Pearson chi square test for negative binomial regression

Liang Wang Jack

Join Date: Dec 2016

Posts: 169
#1

Pearson chi square test for negative binomial regression

17 Oct 2017, 07:43

Dear scientist,

I use the data from UCLA to do the Pearson chi square test for negative binomial regression. I am not sure the way I got Pearson statistic is correct, would you please help me to check? In addition, the Pearson statistic is 2046.299, it is greater than chi square(df=313) =355.26, can I say this negative binomial model doesn't fit data well?
Thanks,
Liang

Code:

use https://stats.idre.ucla.edu/stat/stata/dae/nb_data, clear nbreg daysabs math i.prog predict that, n gen pearson=((daysabs-that)^2)/(that) tabstat pearson, stat(sum)
Tags: None
German Rodriguez

Join Date: Feb 2017

Posts: 169
#2

17 Oct 2017, 08:16

Your formula is correct for a Poisson model where var(Y)=mu. In a negative binomial model the variance is var(Y)=mu*(1+alpha*mu) where alpha is the overdispersion parameter. Try

Code:

gen pearson2 = (daysabs - that)^2/( that * (1 + exp(_b[/lnalpha]) * that))

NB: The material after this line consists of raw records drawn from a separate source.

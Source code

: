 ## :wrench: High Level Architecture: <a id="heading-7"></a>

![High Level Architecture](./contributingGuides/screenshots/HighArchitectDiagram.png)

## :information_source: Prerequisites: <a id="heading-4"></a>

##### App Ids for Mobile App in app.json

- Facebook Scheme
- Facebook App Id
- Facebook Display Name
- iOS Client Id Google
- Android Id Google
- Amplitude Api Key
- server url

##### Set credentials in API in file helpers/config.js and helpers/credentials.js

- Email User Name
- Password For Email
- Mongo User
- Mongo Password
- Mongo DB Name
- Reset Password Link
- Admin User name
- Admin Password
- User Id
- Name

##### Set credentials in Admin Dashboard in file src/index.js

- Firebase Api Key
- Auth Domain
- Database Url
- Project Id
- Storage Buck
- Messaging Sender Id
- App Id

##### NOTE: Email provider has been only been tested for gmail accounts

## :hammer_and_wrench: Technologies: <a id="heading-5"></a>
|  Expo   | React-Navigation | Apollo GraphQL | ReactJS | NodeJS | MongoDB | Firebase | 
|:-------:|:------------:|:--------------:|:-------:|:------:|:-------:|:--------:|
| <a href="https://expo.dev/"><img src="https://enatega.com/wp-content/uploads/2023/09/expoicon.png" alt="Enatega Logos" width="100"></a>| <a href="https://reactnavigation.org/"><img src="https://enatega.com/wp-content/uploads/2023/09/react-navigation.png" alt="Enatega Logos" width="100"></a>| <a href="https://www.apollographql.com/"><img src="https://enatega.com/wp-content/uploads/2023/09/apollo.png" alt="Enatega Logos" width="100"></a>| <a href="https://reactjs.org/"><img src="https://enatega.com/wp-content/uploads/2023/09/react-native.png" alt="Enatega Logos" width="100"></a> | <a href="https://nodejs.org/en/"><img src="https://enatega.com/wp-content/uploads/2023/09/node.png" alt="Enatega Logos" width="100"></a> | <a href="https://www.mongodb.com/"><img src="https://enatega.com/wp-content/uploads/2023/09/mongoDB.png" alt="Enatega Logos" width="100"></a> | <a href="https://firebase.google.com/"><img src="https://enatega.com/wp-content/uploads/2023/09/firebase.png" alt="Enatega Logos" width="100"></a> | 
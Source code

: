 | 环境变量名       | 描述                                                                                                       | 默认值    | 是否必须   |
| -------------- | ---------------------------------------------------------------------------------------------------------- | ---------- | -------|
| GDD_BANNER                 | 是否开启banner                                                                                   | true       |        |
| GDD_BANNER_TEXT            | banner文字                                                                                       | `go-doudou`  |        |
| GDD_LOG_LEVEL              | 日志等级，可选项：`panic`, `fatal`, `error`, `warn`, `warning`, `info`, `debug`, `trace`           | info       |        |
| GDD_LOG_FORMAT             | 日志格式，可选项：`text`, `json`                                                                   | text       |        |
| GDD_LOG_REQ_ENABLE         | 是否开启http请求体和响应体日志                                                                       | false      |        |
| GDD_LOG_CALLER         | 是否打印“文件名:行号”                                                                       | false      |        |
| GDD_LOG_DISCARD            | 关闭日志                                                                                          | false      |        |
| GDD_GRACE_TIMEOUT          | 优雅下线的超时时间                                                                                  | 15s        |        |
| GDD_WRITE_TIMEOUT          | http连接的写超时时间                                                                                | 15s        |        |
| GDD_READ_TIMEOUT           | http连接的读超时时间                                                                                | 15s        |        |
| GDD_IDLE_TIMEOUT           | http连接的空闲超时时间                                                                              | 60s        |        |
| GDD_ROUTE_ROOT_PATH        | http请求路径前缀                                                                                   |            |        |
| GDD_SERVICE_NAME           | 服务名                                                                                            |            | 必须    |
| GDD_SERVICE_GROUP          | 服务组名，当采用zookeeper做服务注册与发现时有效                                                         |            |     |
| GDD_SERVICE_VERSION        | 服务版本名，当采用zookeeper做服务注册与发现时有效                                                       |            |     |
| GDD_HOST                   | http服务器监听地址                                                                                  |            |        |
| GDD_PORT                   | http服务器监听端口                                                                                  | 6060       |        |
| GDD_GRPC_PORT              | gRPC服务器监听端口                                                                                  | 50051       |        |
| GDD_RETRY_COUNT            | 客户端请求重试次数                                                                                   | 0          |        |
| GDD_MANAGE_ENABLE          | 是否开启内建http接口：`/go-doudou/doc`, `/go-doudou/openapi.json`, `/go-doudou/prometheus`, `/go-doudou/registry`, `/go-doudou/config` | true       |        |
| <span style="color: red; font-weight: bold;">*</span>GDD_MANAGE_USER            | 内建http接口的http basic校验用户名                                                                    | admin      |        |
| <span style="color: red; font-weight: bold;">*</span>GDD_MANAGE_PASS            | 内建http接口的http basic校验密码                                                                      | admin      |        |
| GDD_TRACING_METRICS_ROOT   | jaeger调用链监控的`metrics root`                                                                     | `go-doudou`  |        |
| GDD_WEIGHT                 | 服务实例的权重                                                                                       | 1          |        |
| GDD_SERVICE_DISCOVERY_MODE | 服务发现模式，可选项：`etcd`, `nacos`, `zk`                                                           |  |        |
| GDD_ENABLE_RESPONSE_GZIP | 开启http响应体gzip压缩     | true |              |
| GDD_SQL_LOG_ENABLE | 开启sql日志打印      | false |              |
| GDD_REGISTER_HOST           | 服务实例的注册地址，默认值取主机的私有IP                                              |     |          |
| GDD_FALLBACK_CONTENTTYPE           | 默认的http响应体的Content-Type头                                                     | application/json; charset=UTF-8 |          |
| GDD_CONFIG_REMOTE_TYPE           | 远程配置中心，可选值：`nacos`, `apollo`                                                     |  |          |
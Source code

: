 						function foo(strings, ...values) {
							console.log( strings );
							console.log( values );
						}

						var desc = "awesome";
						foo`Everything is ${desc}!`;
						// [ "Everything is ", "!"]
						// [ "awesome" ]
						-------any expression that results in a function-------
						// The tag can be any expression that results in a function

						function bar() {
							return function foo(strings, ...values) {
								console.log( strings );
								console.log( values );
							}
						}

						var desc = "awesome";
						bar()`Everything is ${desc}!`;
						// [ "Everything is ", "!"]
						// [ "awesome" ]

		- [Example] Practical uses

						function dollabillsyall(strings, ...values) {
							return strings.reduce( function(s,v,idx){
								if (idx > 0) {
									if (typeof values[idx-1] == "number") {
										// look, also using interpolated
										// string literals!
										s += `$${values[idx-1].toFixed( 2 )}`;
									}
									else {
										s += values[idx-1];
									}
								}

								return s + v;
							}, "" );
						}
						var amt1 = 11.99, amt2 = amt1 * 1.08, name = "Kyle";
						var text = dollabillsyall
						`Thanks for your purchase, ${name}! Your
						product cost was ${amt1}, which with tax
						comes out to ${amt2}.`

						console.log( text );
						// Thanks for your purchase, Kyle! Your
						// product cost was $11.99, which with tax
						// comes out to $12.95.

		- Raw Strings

I get 339.877. You can also verify the result using -glm- with the estimate of alpha from nbreg:

Code:

glm daysabs math i.prog,family(nbinomial 0.9683231)
1 like
Comment
Liang Wang Jack

Join Date: Dec 2016

Posts: 169
#3

17 Oct 2017, 12:01

Originally posted by German Rodriguez View Post

Your formula is correct for a Poisson model where var(Y)=mu. In a negative binomial model the variance is var(Y)=mu*(1+alpha*mu) where alpha is the overdispersion parameter. Try

Code:

gen pearson2 = (daysabs - that)^2/( that * (1 + exp(_b[/lnalpha]) * that))

I get 339.877. You can also verify the result using -glm- with the estimate of alpha from nbreg:

Code:

glm daysabs math i.prog,family(nbinomial 0.9683231)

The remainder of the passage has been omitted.